If you’ve logged into your Google Ads account recently and noticed that Smart campaigns are no longer the default recommendation, you’re not imagining things. Google has been systematically retiring older automated campaign types in favor of Performance Max, and by 2026, it will have become the dominant format for advertisers across virtually every industry — including moving companies.

The problem is that most movers either haven’t made the switch yet, or they have made it but are running PMax the same way they ran Smart campaigns: set a budget, add some headlines, and hope for the best. That approach leaves serious money on the table. PMax is a fundamentally different animal, and understanding how it actually works is what separates moving companies that scale profitably from those that burn through ad spend and blame Google.
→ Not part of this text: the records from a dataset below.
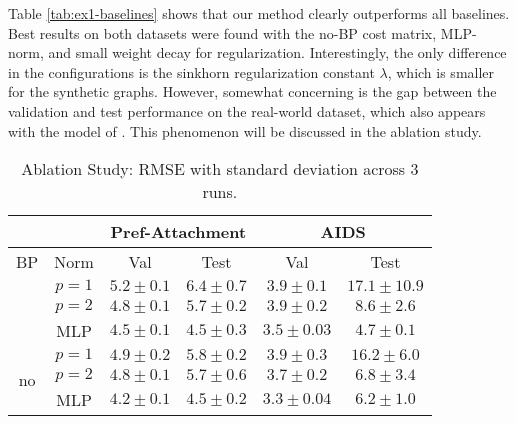 Table \ref{tab:ex1-baselines} shows that our method clearly outperforms all baselines. Best results on both datasets were found with the no-BP cost matrix, MLP-norm, and small weight decay for regularization. Interestingly, the only difference in the configurations is the  sinkhorn regularization constant $\lambda$, which is smaller for the synthetic graphs. However, somewhat concerning is the gap between the validation and test performance on the real-world dataset, which also appears with the model of \cite{bai2019}. This phenomenon will be discussed in the ablation study.


\begin{table}[htbp]
    \addtolength{\tabcolsep}{-1pt}
    \fontsize{9pt}{10.25pt}\selectfont
    \centering
    \renewcommand{\arraystretch}{1.2}
    \begin{tabular}{|c|c|c|c|c|c|}
        \hline
        \multicolumn{2}{|c|}{} & \multicolumn{2}{c|}{Pref-Attachment} & \multicolumn{2}{c|}{AIDS} \\ \hline
        BP & Norm & Val & Test & Val & Test \\ \hhline{|=|=|=|=|=|=|}
        \multirow{3}{*}{yes} & $p=1$ & $5.2 \pm 0.1$ & $6.4 \pm 0.7$ & $3.9 \pm 0.1$ & $17.1 \pm 10.9$ \\ \hhline{|~|-|-|-|-|-|}
        & $p=2$ & $4.8 \pm 0.1$ & $5.7 \pm 0.2$ & $3.9 \pm 0.2$ & $8.6 \pm 2.6$ \\ \hhline{|~|-|-|-|-|-|}
        & MLP & $4.5 \pm 0.1$ & $\boldsymbol{4.5 \pm 0.3}$ & $3.5 \pm 0.03$ & $\boldsymbol{4.7 \pm 0.1}$ \\ \hline
        \multirow{3}{*}{no}  & $p=1$ & $4.9 \pm 0.2$ & $5.8 \pm 0.2$ & $3.9 \pm 0.3$ & $16.2 \pm 6.0$ \\ \hhline{|~|-|-|-|-|-|}
        & $p=2$ & $4.8 \pm 0.1$ & $5.7 \pm 0.6$ & $3.7 \pm 0.2$ & $6.8 \pm 3.4$ \\ \hhline{|~|-|-|-|-|-|}
        & MLP & $4.2 \pm 0.1$ & $\boldsymbol{4.5 \pm 0.2}$ & $3.3 \pm 0.04$ & $6.2 \pm 1.0$ \\ \hline
    \end{tabular}
    \caption{Ablation Study: RMSE with standard deviation across 3 runs.}
    \label{tab:ex1-ablation}
\end{table}

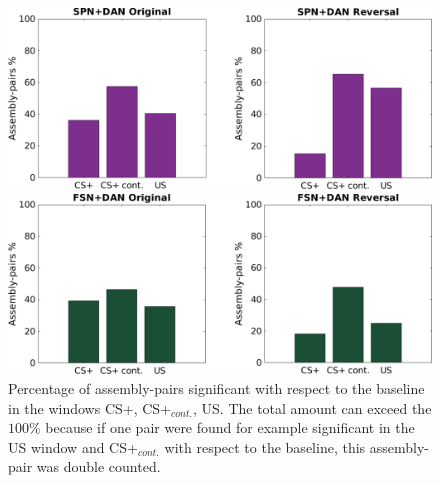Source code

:  \begin{figure}
    \centering
    \includegraphics[scale=0.36]{figures/SPN_DANHisto.pdf}
    
    \vspace{1cm}
    
    \includegraphics[scale=0.36]{figures/FSN_DANHisto.pdf}
\caption{Percentage of assembly-pairs significant with respect to the baseline in the windows CS+, CS+$_{cont.}$, US. The total amount can exceed the $100\%$ because if  one pair were found for example significant in the US window and CS+$_{cont.}$ with respect to the baseline, this assembly-pair was double counted.}
    \label{fig:FriedHistoDAN}
\end{figure}
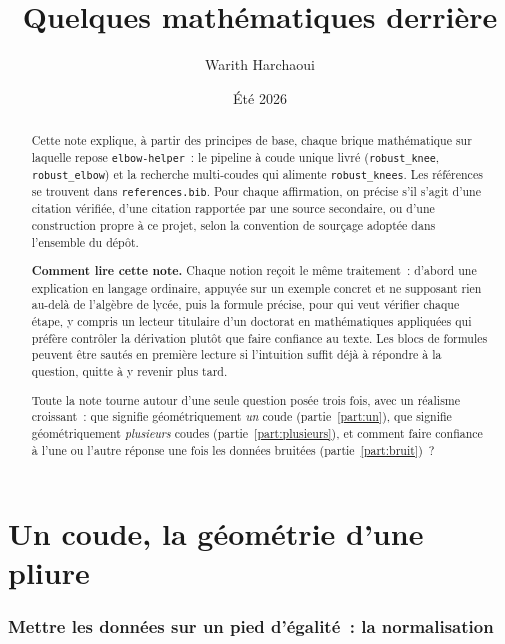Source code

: \documentclass[11pt]{article}
\title{Quelques mathématiques derrière \code{elbow-helper}}
\author{Warith Harchaoui}
\date{Été 2026}
\newcommand{\code}[1]{\texttt{#1}}
\begin{document}
\maketitle

\begin{abstract}
Cette note explique, à partir des principes de base, chaque brique
mathématique sur laquelle repose \code{elbow-helper}~: le pipeline à coude
unique livré (\code{robust\_knee}, \code{robust\_elbow}) et la recherche
multi-coudes qui alimente \code{robust\_knees}. Les références se trouvent
dans \code{references.bib}. Pour chaque affirmation, on précise s'il s'agit
d'une citation vérifiée, d'une citation rapportée par une source secondaire,
ou d'une construction propre à ce projet, selon la convention de sourçage
adoptée dans l'ensemble du dépôt.

\textbf{Comment lire cette note.} Chaque notion reçoit le même traitement~:
d'abord une explication en langage ordinaire, appuyée sur un exemple
concret et ne supposant rien au-delà de l'algèbre de lycée, puis la formule
précise, pour qui veut vérifier chaque étape, y compris un lecteur
titulaire d'un doctorat en mathématiques appliquées qui préfère contrôler
la dérivation plutôt que faire confiance au texte. Les blocs de formules
peuvent être sautés en première lecture si l'intuition suffit déjà à
répondre à la question, quitte à y revenir plus tard.

Toute la note tourne autour d'une seule question posée trois fois, avec un
réalisme croissant~: que signifie géométriquement \emph{un} coude
(partie~\ref{part:un}), que signifie géométriquement \emph{plusieurs}
coudes (partie~\ref{part:plusieurs}), et comment faire confiance à l'une ou
l'autre réponse une fois les données bruitées (partie~\ref{part:bruit})~?
\end{abstract}

\clearpage

\tableofcontents

\clearpage

\part{Un coude, la géométrie d'une pliure}
\label{part:un}

\section{Mettre les données sur un pied d'égalité~: la normalisation}
\end{document}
This guide covers exactly what’s working in 2026 — from budget allocation to audience signals to asset structure — so you can get the most out of every dollar you put in.

What is Performance Max and why it replaced Smart Campaigns

Performance Max is a single campaign type that gives Google’s algorithm permission to show your ads across its entire network: Search, Google Maps, YouTube, Display, Gmail, and Discover. Instead of managing separate campaigns for each channel, everything runs from one place, and Google’s machine learning decides where to allocate budget based on which placements are most likely to drive conversions.

Smart campaigns, by comparison, were a simplified version of Search and Maps advertising with very limited controls. PMax is far more powerful — and far more complex. It replaced Smart campaigns because Google’s automation has matured to the point where cross-channel optimization genuinely outperforms siloed campaigns, provided the algorithm has good data to work with.

That last part is the catch most movers miss entirely.

Set up your PMax asset groups by service type to give Google’s algorithm a clear signal — and watch your cost per lead drop.

How PMax allocates budget across channels

One of the most important things to understand about Performance Max is that you don’t control where your budget goes — Google does. The algorithm distributes spend across channels in real time based on where it predicts conversions are most likely to happen.

For moving companies, this tends to play out in a predictable pattern. Search and Maps placements typically drive the highest-intent traffic — someone searching “movers near me” or “long distance moving company” is actively looking to hire. YouTube and Display tend to support the funnel through retargeting, keeping your brand visible to people who visited your website but didn’t convert. Gmail and Discover placements are usually lower volume and lower intent for service businesses.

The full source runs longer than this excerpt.